Records excerpted from a collection:
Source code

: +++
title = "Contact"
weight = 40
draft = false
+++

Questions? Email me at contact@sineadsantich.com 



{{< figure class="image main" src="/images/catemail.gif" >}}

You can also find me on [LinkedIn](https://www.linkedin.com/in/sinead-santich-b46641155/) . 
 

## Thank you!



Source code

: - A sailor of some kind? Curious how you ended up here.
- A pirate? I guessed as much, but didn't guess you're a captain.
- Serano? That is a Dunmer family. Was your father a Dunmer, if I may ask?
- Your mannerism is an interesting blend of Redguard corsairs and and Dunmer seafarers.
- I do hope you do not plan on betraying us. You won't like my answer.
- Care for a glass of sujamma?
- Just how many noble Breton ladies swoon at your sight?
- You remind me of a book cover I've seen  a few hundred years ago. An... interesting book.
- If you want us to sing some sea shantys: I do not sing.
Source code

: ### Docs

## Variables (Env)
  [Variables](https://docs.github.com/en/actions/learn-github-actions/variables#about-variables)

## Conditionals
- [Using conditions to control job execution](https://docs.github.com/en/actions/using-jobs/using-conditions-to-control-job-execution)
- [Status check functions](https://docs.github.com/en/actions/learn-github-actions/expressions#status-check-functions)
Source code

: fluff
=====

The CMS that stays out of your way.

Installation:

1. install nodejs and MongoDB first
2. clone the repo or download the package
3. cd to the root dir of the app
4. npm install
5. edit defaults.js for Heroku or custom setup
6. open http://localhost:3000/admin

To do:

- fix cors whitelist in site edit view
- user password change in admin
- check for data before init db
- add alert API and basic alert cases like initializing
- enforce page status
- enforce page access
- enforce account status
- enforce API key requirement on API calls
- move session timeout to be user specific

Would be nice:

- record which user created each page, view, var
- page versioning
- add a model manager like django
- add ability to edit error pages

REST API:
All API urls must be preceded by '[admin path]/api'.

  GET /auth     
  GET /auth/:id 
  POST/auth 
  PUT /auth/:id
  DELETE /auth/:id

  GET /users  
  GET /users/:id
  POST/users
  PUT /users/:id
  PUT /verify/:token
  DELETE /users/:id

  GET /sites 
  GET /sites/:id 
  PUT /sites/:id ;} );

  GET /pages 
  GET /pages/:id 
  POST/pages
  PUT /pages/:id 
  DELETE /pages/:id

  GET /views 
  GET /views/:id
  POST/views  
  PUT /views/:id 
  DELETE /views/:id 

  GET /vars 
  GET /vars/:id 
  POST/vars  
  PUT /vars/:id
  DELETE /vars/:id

Aim of the task
From the records above, give again exactly the lines running from the line with "- [Using conditions" to the line with "- enforce account status", inclusive.

Result of this exercise
- [Using conditions to control job execution](https://docs.github.com/en/actions/using-jobs/using-conditions-to-control-job-execution)
- [Status check functions](https://docs.github.com/en/actions/learn-github-actions/expressions#status-check-functions)
Source code

: fluff
=====

The CMS that stays out of your way.

Installation:

1. install nodejs and MongoDB first
2. clone the repo or download the package
3. cd to the root dir of the app
4. npm install
5. edit defaults.js for Heroku or custom setup
6. open http://localhost:3000/admin

To do:

- fix cors whitelist in site edit view
- user password change in admin
- check for data before init db
- add alert API and basic alert cases like initializing
- enforce page status
- enforce page access
- enforce account status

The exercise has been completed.